Work to complete: If a line in the data below includes the string "label", please return a copy of it.

[Excerpts from a dataset]
▼

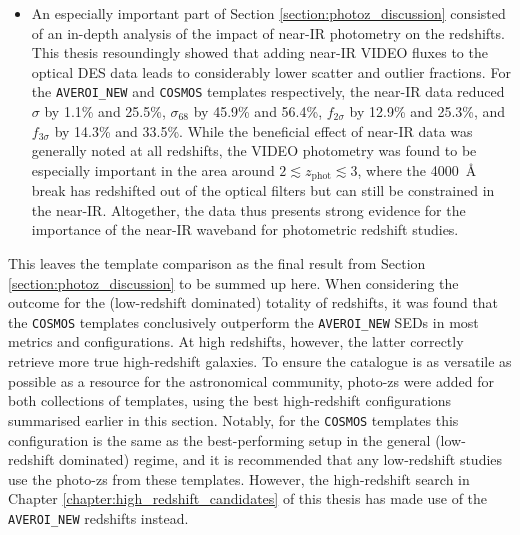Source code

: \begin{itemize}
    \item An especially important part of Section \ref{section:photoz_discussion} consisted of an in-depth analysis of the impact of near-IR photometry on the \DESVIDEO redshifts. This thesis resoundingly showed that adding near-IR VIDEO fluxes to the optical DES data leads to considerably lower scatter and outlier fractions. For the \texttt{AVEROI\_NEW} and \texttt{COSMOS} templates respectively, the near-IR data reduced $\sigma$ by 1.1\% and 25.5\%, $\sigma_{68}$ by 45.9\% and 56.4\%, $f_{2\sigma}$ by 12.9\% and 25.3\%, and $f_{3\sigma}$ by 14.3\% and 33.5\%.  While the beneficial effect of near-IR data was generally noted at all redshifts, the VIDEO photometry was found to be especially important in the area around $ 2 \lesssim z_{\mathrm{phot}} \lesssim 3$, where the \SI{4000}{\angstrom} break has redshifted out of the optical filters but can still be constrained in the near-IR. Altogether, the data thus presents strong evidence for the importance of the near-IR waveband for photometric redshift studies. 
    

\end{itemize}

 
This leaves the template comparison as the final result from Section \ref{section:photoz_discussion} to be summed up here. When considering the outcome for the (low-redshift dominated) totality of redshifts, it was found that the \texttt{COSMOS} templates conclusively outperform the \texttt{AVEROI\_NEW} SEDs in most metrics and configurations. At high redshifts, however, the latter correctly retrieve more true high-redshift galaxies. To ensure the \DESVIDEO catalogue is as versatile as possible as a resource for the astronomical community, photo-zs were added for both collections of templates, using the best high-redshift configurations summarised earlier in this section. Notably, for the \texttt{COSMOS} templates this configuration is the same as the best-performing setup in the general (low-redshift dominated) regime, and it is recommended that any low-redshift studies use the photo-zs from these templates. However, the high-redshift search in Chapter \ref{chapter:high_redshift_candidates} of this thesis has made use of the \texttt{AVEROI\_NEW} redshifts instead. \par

▲
▼

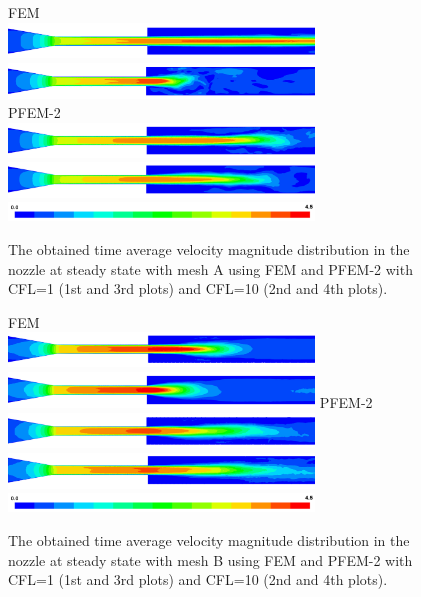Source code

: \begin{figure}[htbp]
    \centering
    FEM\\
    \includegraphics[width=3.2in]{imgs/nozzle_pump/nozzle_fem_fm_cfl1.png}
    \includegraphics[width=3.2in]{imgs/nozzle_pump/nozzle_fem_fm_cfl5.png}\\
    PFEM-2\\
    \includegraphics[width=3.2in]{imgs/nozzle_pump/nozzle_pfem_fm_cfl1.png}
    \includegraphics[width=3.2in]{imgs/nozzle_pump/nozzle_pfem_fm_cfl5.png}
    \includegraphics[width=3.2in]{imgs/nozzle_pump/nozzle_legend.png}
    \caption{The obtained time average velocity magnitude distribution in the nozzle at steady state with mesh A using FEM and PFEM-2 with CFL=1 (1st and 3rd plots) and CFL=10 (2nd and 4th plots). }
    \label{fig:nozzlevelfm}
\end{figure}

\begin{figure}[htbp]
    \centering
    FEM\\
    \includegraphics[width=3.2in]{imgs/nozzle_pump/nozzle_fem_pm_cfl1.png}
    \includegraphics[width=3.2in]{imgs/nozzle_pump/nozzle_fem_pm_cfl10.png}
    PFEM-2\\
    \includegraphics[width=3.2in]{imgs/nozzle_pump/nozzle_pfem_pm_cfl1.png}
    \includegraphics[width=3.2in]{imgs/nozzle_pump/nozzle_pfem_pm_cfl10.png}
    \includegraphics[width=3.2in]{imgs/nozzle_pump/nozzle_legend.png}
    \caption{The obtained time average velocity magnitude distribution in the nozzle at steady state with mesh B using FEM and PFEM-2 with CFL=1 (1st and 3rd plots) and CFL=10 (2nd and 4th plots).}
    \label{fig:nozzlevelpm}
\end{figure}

▲

Expected answer:
    \label{fig:nozzlevelfm}
    \label{fig:nozzlevelpm}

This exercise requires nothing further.